(Record extracts begins)

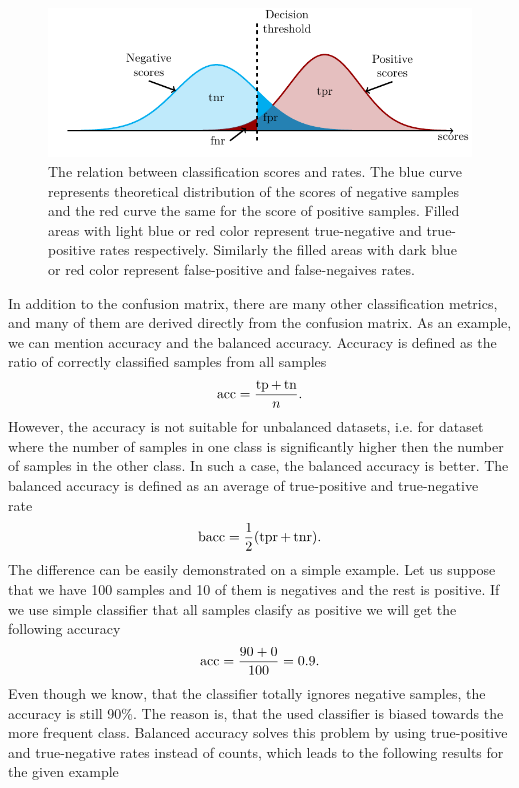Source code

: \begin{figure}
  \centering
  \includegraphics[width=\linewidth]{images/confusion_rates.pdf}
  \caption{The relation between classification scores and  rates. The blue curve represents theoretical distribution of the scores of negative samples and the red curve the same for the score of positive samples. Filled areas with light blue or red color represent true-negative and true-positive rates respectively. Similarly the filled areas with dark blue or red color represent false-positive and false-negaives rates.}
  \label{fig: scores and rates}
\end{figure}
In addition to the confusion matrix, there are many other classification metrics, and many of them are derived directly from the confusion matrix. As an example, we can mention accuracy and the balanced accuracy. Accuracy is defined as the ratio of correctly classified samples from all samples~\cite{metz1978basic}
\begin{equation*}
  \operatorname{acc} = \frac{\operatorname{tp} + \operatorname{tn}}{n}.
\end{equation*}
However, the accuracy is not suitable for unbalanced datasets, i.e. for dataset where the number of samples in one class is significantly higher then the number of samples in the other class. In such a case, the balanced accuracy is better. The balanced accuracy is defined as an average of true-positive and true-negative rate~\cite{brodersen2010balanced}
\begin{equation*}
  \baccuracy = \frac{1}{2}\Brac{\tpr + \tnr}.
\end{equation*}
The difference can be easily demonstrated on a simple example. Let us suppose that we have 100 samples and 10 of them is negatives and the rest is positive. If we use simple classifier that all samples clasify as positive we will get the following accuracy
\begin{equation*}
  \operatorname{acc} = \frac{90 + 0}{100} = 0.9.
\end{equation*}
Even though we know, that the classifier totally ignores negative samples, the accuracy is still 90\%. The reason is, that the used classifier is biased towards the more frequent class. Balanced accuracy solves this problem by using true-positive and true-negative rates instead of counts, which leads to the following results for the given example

(Record extracts ends)

◆ Work task
Please count how many lines of the records include "that", giving the number and nothing else.

◆ Response area
2